International Women’s Day: How women lead climate adaptation in eastern India’s Adivasi areas

Wattle and daub houses maintained largely by women in tribal parts of Odisha and Bengal provide cool shelter to families when temperatures soar

By Mitashi Singh, Harikrishnan CU
Published: Tuesday 08 March 2022

It was near Bisoi (Mayurbhanj district) in Odisha that we came across Paaki, a 12-year-old girl, who was decorating a mud-plastered wall with colours and patterns. Attracted by the peculiar patterns in the artwork, we asked her how she learned to do it.

She pointed to her mother who was husking in the yard. The mother’s attention shifted from the grains to the guests who walked into her verandah — the one she had polished the previous week.

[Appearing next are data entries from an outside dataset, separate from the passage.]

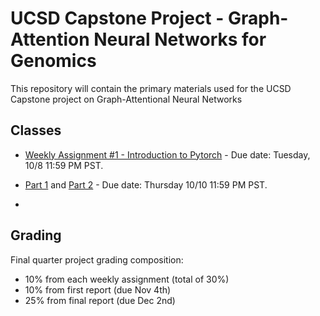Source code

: # UCSD Capstone Project - Graph-Attention Neural Networks for Genomics

This repository will contain the primary materials used for the UCSD Capstone project on Graph-Attentional Neural Networks

## Classes
* [Weekly Assignment #1 - Introduction to Pytorch](https://github.com/thmosqueiro/graph-attention-net-genomics-public/blob/main/notebooks/Chapter%201%20-%20Pytorch%20Intro.ipynb) - Due date: Tuesday, 10/8 11:59 PM PST.
* [Part 1](https://github.com/thmosqueiro/graph-attention-net-genomics-public/blob/main/notebooks/Implementing%20a%20Graph%20Convolutional%20Network%20(GCN).ipynb) and [Part 2](https://github.com/thmosqueiro/graph-attention-net-genomics-public/blob/main/notebooks/Implementing%20a%20Random%20Walk-based%20GNN%20(Node2Vec).ipynb) - Due date: Thursday 10/10 11:59 PM PST.

* 

## Grading

Final quarter project grading composition:
* 10% from each weekly assignment (total of 30%)
* 10% from first report (due Nov 4th)
* 25% from final report (due Dec 2nd)
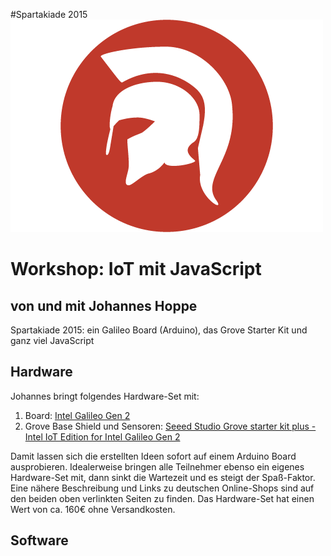 #Spartakiade 2015
![Logo](images/spartakiade-logo.png)

# Workshop: IoT mit JavaScript
## von und mit Johannes Hoppe

Spartakiade 2015: ein Galileo Board (Arduino), das Grove Starter Kit und ganz viel JavaScript


## Hardware

Johannes bringt folgendes Hardware-Set mit:

1. Board: [Intel Galileo Gen 2](galileo_board.md)
2. Grove Base Shield und Sensoren: [Seeed Studio Grove starter kit plus - Intel IoT Edition for Intel Galileo Gen 2](seeed_studio_grove_starter_intel_iot)

Damit lassen sich die erstellten Ideen sofort auf einem Arduino Board ausprobieren. Idealerweise bringen alle Teilnehmer ebenso ein eigenes Hardware-Set mit, dann sinkt die Wartezeit und es steigt der Spaß-Faktor. Eine nähere Beschreibung und Links zu deutschen Online-Shops sind auf den beiden oben verlinkten Seiten zu finden. Das Hardware-Set hat einen Wert von ca. 160€ ohne Versandkosten. 

## Software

Our journeys through the remote villages in the tribal belts of West Bengal and Odisha revealed to us how women form the core of these rural communities and lead the struggle for survival and towards climate adaptation.

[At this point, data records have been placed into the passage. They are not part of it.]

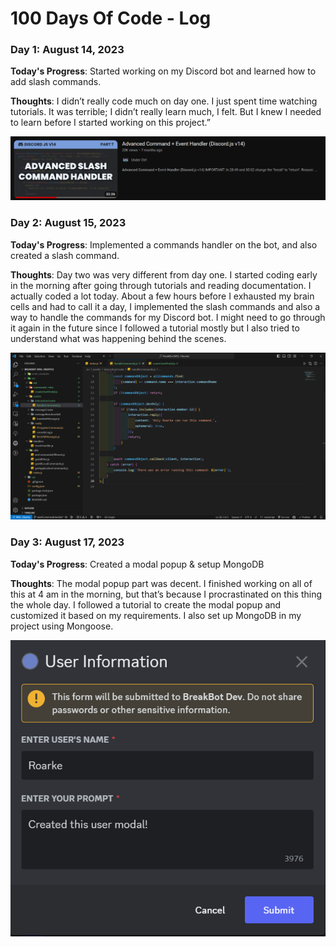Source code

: # 100 Days Of Code - Log

### Day 1: August 14, 2023

**Today's Progress**: Started working on my Discord bot and learned how to add slash commands.

**Thoughts**: I didn’t really code much on day one. I just spent time watching tutorials. It was terrible; I didn’t really learn much, I felt. But I knew I needed to learn before I started working on this project.”

![Alt text](imgs/day1.png)

### Day 2: August 15, 2023

**Today's Progress**: Implemented a commands handler on the bot, and also created a slash command.

**Thoughts**: Day two was very different from day one. I started coding early in the morning after going through tutorials and reading documentation. I actually coded a lot today. About a few hours before I exhausted my brain cells and had to call it a day, I implemented the slash commands and also a way to handle the commands for my Discord bot. I might need to go through it again in the future since I followed a tutorial mostly but I also tried to understand what was happening behind the scenes.

![Alt text](imgs/day2.png)

### Day 3: August 17, 2023

**Today's Progress**: Created a modal popup & setup MongoDB

**Thoughts**: The modal popup part was decent. I finished working on all of this at 4 am in the morning, but that’s because I procrastinated on this thing the whole day. I followed a tutorial to create the modal popup and customized it based on my requirements. I also set up MongoDB in my project using Mongoose.

![Alt text](imgs/day3.png)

In most of these villages, the construction and upkeep of the house is done largely by the women of the house. These locations are dominated by houses made of thatch, bamboo and mud. From sourcing of materials to thatching to walling to plastering, all is done by women. Only roofing is done by men.

To make these houses, women prepare a mix of red and black soil with water to form a sticky clay called ‘daub’. This daub is applied to the interwoven frame of wooden strips forming the wall panel. This technique and structure is known as ‘wattle and daub’.

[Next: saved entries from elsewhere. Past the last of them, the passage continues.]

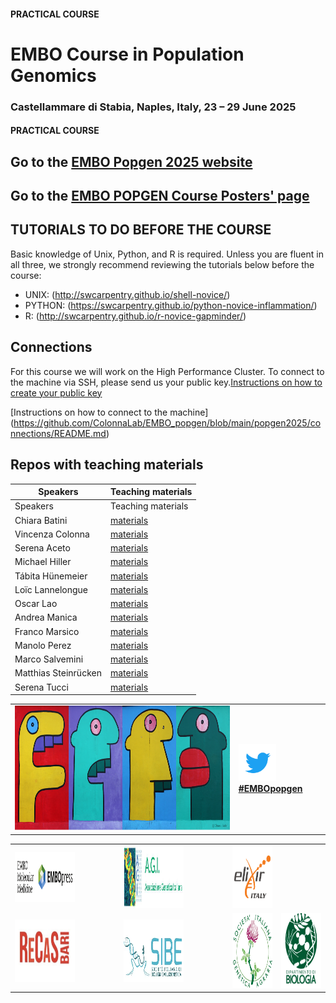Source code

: #### PRACTICAL COURSE

# EMBO Course in Population Genomics
### Castellammare di Stabia, Naples, Italy, 23 – 29 June 2025

#### PRACTICAL COURSE

## Go to the [EMBO Popgen 2025 website](https://meetings.embo.org/event/25-pop-genomics) 

## Go to the [EMBO POPGEN Course Posters' page](https://www.jeangilder.it/pop-genomics/) 

## TUTORIALS TO DO BEFORE THE COURSE
Basic knowledge of Unix, Python, and R is required. Unless you are fluent in all three, we strongly recommend reviewing the tutorials below before the course:

- UNIX:  (http://swcarpentry.github.io/shell-novice/)
- PYTHON: (https://swcarpentry.github.io/python-novice-inflammation/)
- R:  (http://swcarpentry.github.io/r-novice-gapminder/)
  
## Connections

For this course we will work on the High Performance Cluster. 
To connect to the machine via SSH, please send us your public key.[Instructions on how to create your public key](https://github.com/ColonnaLab/EMBO_popgen/blob/main/popgen2025/connections/EMBO_POPGEN2025_keypair.pdf)

[Instructions on how to connect to the machine] 
(https://github.com/ColonnaLab/EMBO_popgen/blob/main/popgen2025/connections/README.md)

## Repos with teaching materials
| Speakers | Teaching materials |
|--------------------|-----------------|
| Speakers | Teaching materials |
| Chiara Batini | [materials](Chiara_Batini) |
| Vincenza Colonna| [materials](Vincenza_Colonna) |
| Serena Aceto | [materials](Serena_Aceto) |
| Michael Hiller | [materials](Michael_Hiller) |
| Tábita Hünemeier | [materials](Tabita_Hunemeier) |
| Loïc Lannelongue | [materials](Loic_Lannelongue) |
| Oscar Lao | [materials](Oscar_Lao) |
| Andrea Manica | [materials](Andrea_Manica) |
| Franco Marsico | [materials](Franco_Marsico) |
| Manolo Perez | [materials](Manolo_Perez) |
| Marco Salvemini | [materials](Marco_Salvemini) |
| Matthias Steinrücken | [materials](Matthias_Steinrucken) |
| Serena Tucci | [materials](Serena_Tucci) |



<table style="width:100%">
   <tr>
     <td><img src="./img/popgenlogo.png" alt="yay" height="200" width="700"></td> <td><a href="https://twitter.com/hashtag/EMBOpopgen?src=hashtag_click"><img src="./img/tw.png" alt="yay" height="60" width="60"><b>#EMBOpopgen</b></td>    
     <tr/>
</table>


<table width="700">
  <tr>
    <td align="center">
        <img src="./img/embo.png" alt="EMBO" height="80" width="300">
    </td>
    <td width="50"></td>
    <td align="center">
      <a href="https://www.associazionegeneticaitaliana.it/">
        <img src="./img/AGI.jpeg" alt="AGI" height="100" width="300">
      </a>
    </td>
    <td width="50"></td>
    <td align="center">
      <a href="https://elixir-europe.org/about-us/who-we-are/nodes/italy">
        <img src="./img/elixir.png" alt="ELIXIR" height="100" width="200">
      </a>
    </td>
  </tr>
   <tr>
    <td align="center">
      <a href="https://www.recas-bari.it/index.php/en/">
        <img src="./img/RECAS.png" alt="RECAS" height="100" width="200">
      </a>
    </td>
    <td width="25"></td>
    <td align="center">
      <a href="https://www.sibe-iseb.it">
        <img src="./img/SIBE.webp" alt="SIBE" height="100" width="200">
      </a>
    </td>
    <td width="25"></td>
    <td align="center">
      <a href="http://www.geneticagraria.it/">
        <img src="./img/SSIGA.png" alt="SSIGA" height="120" width="200">
      </a>
    </td>
    <td align="center">
      <a href="https://www.unina.it">
        <img src="./img/UNINA.jpg" alt="UNINA" height="120" width="200">
      </a>
    </td>
  </tr>
</table>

In another technique, the daub mix is made into bricks by both men and women. Up to four layers of these bricks are stacked to make the wall and left to dry for nearly four days.

The plastering of walls and flooring is done by preparing a mix of cow-dung, mud and water. This plastering and flooring activity is done by women only.

At the same time, the lady of the house trains her kids to paint and decorate the walls. She too had learnt how to develop her house from her own mother. And this is how these communities have learnt to shelter themselves from the harsh hot and humid climate of the region and lived with thermal comfort for generations.

The daub and plaster mix is much cooler than cement. It uses locally available materials and does not cost much. But women have to travel to the nearest forest or distances of nearly10 kilometres to source the different types of soil and wood. Still, this cost is nothing as long as the family gets to live in a comfortably liveable house.

While the residents are fully aware that mud keeps their house cool in the harsh summer, the dream of a pucca house dilutes this awareness. The perception that cement is a ‘modern’, expensive and strong material supercedes the cooling that a mud house provides to them when the mercury rises to 38 degrees Celsius.

However, these travels have demonstrated one thing clearly, that beyond the functional roles that these women play, the villages, tribes and communities are strongly dependent on the women for their survival.

This builds a great case to nurture this role further by skilling these women on new materials and building techniques that are stronger, more resilient and sustainable. Schemes like Pradhan Mantri Awas Yojana (Grameen) or Deen Dayal Upadhyay Grameen Kaushal Yojana must recognise and internalise this.